The defendant had earlier admitted seven counts of theft, three of removing criminal property and two charges of attempting to pervert the course of justice.

Horsfield, who struck between March 2004 and December 2009, had no previous convictions. He faces a proceeds of crime hearing on September 26.

The hearing was told Horsfield, who has been on remand in Manchester's Forest Bank prison, had become the first mentor in business and IT studies there and was teaching people how not to do what he did.

Alexander Langhorn, prosecuting, said Horsfield abused his position of trust at Kooga.

The defendant had worked at Kooga as finance director from 2004 until 2010.

He was a director in name only, worked there for 10 years and, as a trusted worker, was promoted when the firm was taken over by JJB Sport Group in 2004.

He was qualified as an accounting technician. Mr Langhorn said in July 2009, the JD Group bought out Kooga, which had been experiencing difficult trading times since 2007.

When the figures failed to add up, Neil Greenhalgh, the financial controller at JD, investigated and it was found accounting files had been deleted from the computer system during the weekend of February 12 to 14, 2010.

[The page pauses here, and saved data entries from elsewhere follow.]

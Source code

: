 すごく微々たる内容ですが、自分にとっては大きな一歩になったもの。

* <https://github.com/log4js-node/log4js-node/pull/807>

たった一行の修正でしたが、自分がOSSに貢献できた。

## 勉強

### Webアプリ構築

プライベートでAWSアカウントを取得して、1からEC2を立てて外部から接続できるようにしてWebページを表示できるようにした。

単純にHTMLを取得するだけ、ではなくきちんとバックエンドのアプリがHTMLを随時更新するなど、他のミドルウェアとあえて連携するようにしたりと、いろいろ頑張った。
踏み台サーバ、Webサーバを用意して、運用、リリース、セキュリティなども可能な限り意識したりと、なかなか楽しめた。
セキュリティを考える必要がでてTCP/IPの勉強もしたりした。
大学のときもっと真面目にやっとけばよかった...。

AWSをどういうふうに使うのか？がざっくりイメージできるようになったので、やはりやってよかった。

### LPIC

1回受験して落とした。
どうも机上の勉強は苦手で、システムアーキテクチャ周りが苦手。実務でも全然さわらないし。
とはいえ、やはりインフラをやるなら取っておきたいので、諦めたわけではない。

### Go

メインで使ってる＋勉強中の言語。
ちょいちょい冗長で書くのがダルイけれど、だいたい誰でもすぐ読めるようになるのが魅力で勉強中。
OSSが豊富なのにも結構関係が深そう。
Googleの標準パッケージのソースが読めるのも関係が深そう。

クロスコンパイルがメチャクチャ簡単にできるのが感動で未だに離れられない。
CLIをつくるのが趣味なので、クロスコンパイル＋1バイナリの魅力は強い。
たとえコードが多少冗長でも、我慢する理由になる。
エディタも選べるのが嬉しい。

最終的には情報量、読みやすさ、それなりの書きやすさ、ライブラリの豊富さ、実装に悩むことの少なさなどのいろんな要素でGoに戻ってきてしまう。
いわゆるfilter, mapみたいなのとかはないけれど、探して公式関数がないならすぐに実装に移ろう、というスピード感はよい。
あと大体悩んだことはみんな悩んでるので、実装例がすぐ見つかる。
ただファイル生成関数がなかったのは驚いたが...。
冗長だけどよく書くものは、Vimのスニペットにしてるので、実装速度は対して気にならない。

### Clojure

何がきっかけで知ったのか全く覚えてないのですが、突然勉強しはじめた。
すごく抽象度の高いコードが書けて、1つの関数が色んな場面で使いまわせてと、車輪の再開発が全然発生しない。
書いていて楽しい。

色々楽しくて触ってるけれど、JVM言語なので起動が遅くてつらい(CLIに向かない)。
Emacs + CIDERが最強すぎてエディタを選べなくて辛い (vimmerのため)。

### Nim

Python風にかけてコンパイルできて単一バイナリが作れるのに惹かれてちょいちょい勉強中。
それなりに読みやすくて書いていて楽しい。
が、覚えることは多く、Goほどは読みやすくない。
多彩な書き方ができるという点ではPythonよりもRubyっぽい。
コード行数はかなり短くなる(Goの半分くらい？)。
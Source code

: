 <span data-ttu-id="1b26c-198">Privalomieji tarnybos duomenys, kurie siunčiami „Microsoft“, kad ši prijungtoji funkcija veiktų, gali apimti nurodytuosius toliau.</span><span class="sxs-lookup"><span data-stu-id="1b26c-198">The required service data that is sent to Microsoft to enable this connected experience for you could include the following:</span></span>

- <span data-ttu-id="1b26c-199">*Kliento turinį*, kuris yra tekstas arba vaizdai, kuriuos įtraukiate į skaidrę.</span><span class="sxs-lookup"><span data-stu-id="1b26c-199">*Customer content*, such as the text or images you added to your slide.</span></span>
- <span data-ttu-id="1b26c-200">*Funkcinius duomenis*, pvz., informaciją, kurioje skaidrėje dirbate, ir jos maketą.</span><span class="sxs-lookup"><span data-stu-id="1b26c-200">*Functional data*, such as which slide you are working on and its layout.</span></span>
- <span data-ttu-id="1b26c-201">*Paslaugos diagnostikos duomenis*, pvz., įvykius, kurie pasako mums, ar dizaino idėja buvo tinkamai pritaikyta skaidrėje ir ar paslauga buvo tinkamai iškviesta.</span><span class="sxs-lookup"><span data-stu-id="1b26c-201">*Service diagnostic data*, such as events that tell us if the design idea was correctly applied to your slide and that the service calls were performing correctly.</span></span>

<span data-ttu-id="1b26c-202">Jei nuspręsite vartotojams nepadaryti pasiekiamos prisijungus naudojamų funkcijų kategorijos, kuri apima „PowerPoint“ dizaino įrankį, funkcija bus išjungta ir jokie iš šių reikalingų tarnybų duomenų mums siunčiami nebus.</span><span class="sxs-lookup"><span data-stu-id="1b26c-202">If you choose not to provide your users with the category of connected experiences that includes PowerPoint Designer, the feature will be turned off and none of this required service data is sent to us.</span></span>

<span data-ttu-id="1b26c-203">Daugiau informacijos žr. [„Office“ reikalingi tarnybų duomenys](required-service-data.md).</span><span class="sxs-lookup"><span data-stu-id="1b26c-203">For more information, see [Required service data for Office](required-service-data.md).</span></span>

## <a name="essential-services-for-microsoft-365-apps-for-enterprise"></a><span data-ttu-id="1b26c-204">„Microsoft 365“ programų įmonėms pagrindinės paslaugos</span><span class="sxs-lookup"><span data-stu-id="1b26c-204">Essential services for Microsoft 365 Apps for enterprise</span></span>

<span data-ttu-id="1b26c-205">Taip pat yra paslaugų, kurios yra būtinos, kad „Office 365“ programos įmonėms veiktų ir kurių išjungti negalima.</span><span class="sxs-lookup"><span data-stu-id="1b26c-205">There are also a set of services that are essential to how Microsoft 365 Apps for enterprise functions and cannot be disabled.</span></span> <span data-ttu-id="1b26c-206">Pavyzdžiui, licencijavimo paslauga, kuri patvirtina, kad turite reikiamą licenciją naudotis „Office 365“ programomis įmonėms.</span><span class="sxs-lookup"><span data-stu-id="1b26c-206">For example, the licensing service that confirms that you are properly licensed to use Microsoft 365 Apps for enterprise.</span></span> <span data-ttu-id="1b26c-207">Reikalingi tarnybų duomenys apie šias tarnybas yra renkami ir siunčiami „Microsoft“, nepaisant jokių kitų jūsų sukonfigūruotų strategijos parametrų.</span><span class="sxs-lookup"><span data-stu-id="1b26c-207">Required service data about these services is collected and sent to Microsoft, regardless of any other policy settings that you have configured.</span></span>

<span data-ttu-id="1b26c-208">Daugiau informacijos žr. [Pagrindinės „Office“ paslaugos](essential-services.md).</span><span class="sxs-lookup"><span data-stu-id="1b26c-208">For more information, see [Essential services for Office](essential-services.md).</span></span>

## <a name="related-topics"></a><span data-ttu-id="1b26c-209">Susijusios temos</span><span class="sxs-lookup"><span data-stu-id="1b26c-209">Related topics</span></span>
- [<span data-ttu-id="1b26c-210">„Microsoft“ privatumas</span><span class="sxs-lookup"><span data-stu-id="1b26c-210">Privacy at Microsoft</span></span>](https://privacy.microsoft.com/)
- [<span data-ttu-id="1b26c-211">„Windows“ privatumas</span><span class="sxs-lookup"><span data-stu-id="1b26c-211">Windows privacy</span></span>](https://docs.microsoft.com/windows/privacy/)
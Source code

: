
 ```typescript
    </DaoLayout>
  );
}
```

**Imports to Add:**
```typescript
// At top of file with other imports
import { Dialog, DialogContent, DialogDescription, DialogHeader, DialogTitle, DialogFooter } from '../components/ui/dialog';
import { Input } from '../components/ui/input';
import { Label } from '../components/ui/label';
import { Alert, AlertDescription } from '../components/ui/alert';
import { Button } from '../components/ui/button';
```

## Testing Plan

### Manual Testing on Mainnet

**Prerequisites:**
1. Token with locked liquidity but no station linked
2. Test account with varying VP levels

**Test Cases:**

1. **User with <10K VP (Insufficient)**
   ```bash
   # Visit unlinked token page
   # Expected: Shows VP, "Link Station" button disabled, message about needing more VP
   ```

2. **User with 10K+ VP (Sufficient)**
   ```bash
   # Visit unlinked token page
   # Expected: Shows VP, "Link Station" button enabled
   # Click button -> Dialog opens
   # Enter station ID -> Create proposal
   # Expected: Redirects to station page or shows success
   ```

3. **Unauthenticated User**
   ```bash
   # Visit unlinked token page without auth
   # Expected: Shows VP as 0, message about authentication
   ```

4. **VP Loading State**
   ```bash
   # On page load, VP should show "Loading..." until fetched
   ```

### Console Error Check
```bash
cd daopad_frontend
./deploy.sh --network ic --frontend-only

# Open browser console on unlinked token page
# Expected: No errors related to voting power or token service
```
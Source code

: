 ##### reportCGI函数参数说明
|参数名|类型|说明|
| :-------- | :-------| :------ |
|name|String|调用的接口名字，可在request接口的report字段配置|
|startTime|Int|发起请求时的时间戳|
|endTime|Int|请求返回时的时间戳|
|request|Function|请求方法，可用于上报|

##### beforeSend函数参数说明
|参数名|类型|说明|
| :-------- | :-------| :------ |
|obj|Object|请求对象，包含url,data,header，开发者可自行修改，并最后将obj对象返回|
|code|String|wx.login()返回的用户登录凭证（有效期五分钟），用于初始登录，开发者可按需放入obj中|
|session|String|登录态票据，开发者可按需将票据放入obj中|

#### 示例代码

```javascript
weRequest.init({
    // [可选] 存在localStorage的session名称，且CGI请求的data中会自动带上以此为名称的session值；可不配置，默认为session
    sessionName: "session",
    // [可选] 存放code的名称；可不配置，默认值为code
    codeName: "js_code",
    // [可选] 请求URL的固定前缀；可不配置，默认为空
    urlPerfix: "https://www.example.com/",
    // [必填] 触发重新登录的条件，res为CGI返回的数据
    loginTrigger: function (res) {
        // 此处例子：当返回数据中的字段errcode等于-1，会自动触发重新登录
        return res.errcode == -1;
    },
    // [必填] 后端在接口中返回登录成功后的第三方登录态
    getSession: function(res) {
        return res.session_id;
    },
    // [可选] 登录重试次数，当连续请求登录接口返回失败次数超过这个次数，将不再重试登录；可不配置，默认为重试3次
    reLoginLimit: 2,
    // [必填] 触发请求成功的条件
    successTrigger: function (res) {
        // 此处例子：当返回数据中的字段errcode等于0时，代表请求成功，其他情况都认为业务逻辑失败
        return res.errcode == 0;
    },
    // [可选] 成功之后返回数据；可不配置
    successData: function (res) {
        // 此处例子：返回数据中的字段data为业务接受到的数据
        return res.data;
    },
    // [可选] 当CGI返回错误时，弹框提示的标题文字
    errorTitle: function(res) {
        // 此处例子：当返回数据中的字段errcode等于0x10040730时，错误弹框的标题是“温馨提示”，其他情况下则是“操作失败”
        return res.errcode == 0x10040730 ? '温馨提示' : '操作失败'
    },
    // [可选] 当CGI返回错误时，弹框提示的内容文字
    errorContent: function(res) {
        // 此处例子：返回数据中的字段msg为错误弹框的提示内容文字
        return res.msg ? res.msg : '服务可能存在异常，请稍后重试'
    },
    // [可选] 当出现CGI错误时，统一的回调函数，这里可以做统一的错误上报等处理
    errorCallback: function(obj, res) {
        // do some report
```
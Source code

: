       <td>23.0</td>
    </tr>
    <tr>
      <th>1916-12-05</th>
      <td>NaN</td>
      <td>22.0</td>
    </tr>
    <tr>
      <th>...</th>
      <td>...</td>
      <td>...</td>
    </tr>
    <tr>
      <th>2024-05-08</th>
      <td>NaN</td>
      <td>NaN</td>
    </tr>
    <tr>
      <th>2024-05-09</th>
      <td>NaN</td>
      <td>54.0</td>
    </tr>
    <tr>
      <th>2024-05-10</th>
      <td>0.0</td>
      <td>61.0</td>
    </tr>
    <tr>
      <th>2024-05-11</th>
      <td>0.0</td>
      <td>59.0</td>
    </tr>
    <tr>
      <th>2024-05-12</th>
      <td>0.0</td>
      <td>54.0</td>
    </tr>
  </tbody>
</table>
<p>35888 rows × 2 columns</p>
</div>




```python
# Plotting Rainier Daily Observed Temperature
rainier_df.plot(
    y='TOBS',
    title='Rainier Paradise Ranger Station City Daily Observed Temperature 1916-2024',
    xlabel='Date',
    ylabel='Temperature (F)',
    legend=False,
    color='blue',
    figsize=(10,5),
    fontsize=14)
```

Mr Langhorn said: "During the time Horsfield was stealing from Kooga, it was a small company suffering from cash flow problems which led to employees having to be made redundant."

The police investigation revealed that during the course of the thefts, the defendant was living well beyond his means.

Mr Langhorn said as the case neared trial, Horsfield produced emails to the prosecution, seeking to implicate others in the company of wrongdoing.

The prosecutor said the defendant had been the subject of a restraint order, limiting his use of bank accounts and access to funds.

Between January 2011 and February 2013, Horsfield put £188,271.40 into his mother's account in order to defeat the restraint order.

Mr Langhorn said: "It is not said that the money was sourced from crime, but from work he was undertaking. However, the money was used to continue to fund his lifestyle."

Ken Hind, defending, said Horsfield, who had married twice, was under financial pressure and had gone off the rails.  He was supporting two families.

The defendant suffered depression and became unwell.

He had now separated from his second wife.

Mr Hind said: "He's lost his good name. He will never be able to work in this industry again, or any form of accounting, because he will not be trusted by anybody. He realises effectively he has smashed his life into little pieces."

Sentencing, Judge Beverley Lunt said: "These were sophisticated thefts, with a sophisticated system of hiding them. Such calculated criminal activity, of course, must result in a substantial prison sentence."

A spokeswoman for JD said: “We are grateful to Greater Manchester Police for their diligent work in investigating and prosecuting this criminal activity.”